Tracking that Pesky Virus

What do you do when you feel like your safety isn't being truely valued at the place you work?

Tracking that Pesky Virus

So many thoughts and feelings this year. I haven't talked a whole lot about any of it other than the most stressful parts a month or so ago. I have started to write up a follow up to explain where things are now, but it isn't finished. I'll link it here when I do eventually get it out. For now, I want to talk a bit about the back and forth information about how to tackle COVID-19 and a recent infection at my workplace... Let's just dive in.

So, based on what we know about the virus. The incubation period is 2-14 days. It could take 2 weeks or 2 days for you to show symptoms. With in that time frame you could be contagious. The best feature about this virus is that everyone shows different symptoms and if you grouped 100 people in a room, 6 people would die from it. (based on pure percentages on a flat number of cases and number of deaths globally) Another thing the CDC recommended is if you were in close contact with someone that had been diagnosed, then you should self quarantine and get tested.

Initially they said not everyone can get tested because there aren't enough tests. So if you are having flu like symptoms, it may be time to get a test done to find out if you have contracted COVID-19. Problem with doing that kind of testing pattern, you only identify those who have moderate or severe cases and you miss those who have mild or no symptoms at all.

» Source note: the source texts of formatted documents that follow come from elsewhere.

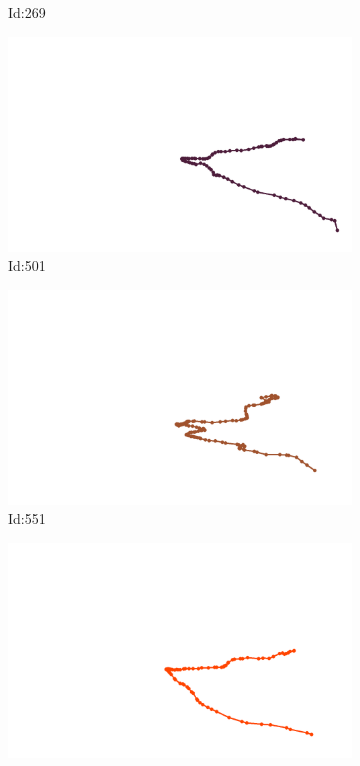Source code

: \documentclass[12pt,twoside]{report}
\begin{document}
\begin{figure}
\begin{subfigure}[b]{0.20\textwidth}
\caption{Id:269}
\end{subfigure}
\begin{subfigure}[b]{0.20\textwidth}
\centering
\includegraphics[width=\textwidth]{../trajectories/501.png}
\caption{Id:501}
\end{subfigure}
\begin{subfigure}[b]{0.20\textwidth}
\centering
\includegraphics[width=\textwidth]{../trajectories/551.png}
\caption{Id:551}
\end{subfigure}
\begin{subfigure}[b]{0.20\textwidth}
\centering
\includegraphics[width=\textwidth]{../trajectories/604.png}

\end{subfigure}
\end{figure}
\end{document}
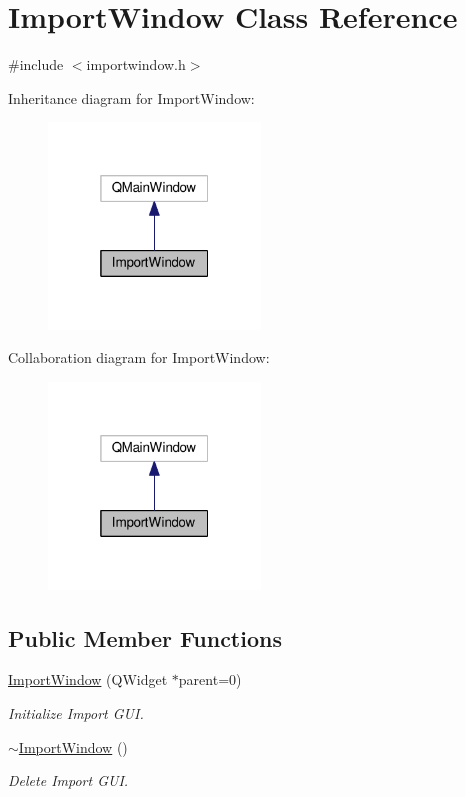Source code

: \hypertarget{class_import_window}{}\section{Import\+Window Class Reference}
\label{class_import_window}


{\ttfamily \#include $<$importwindow.\+h$>$}



Inheritance diagram for Import\+Window\+:
\nopagebreak
\begin{figure}[H]
\begin{center}
\leavevmode
\includegraphics[width=160pt]{class_import_window__inherit__graph}
\end{center}
\end{figure}


Collaboration diagram for Import\+Window\+:
\nopagebreak
\begin{figure}[H]
\begin{center}
\leavevmode
\includegraphics[width=160pt]{class_import_window__coll__graph}
\end{center}
\end{figure}
\subsection*{Public Member Functions}
\begin{DoxyCompactItemize}
\item 
\hyperlink{class_import_window_afe9636b4ecf8c7c7b01439cbd77242be}{Import\+Window} (Q\+Widget $\ast$parent=0)
\begin{DoxyCompactList}\small\item\em Initialize Import G\+UI. \end{DoxyCompactList}\item 
\hyperlink{class_import_window_ae5d71ebcfac6a7f4abfbc2070a35de37}{$\sim$\+Import\+Window} ()
\begin{DoxyCompactList}\small\item\em Delete Import G\+UI. \end{DoxyCompactList}\end{DoxyCompactItemize}

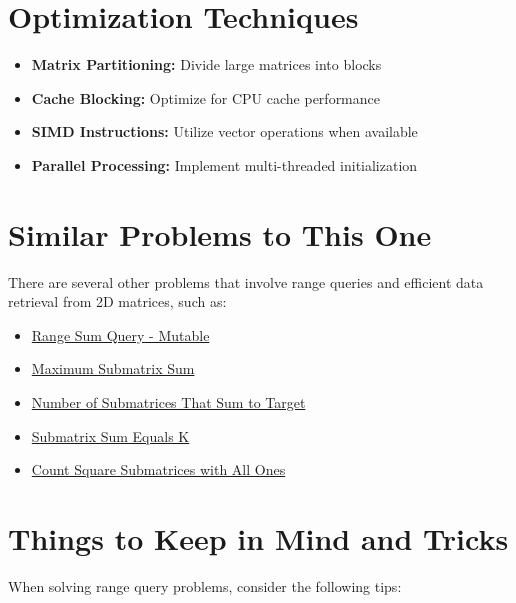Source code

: \section*{Optimization Techniques}
\begin{itemize}
    \item \textbf{Matrix Partitioning:} Divide large matrices into blocks
    \item \textbf{Cache Blocking:} Optimize for CPU cache performance
    \item \textbf{SIMD Instructions:} Utilize vector operations when available
    \item \textbf{Parallel Processing:} Implement multi-threaded initialization
\end{itemize}

\section*{Similar Problems to This One}

There are several other problems that involve range queries and efficient data retrieval from 2D matrices, such as:

\begin{itemize}
    \item \hyperref[problem:range_sum_query_mutable]{Range Sum Query - Mutable}
    \item \hyperref[problem:maximum_submatrix_sum]{Maximum Submatrix Sum}
    \item \hyperref[problem:number_of_submatrices_that_sum_to_target]{Number of Submatrices That Sum to Target}
    \item \hyperref[problem:submatrix_sum_equals_k]{Submatrix Sum Equals K}
    \item \hyperref[problem:count_square_submatrices_with_all_ones]{Count Square Submatrices with All Ones}
\end{itemize}

\section*{Things to Keep in Mind and Tricks}

When solving range query problems, consider the following tips:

When you want to identify where a virus is going and how quickly it is spreading but you are only testing those who are moderately to severely ill, your statistics become skewed in favor of the worst case because you are missing all possible contractions of the virus. So.. that's not good. And there was a lot of panic because the media loves skewed numbers.

To me, it seems to make sense that if you are in close contact or in a general area where someone has contracted the virus, you should quarantine for at least 14 days to limit the possibility of passing it along. They still aren't giving out tests to those who aren't showing symptoms so that to me seems to be the best course of action.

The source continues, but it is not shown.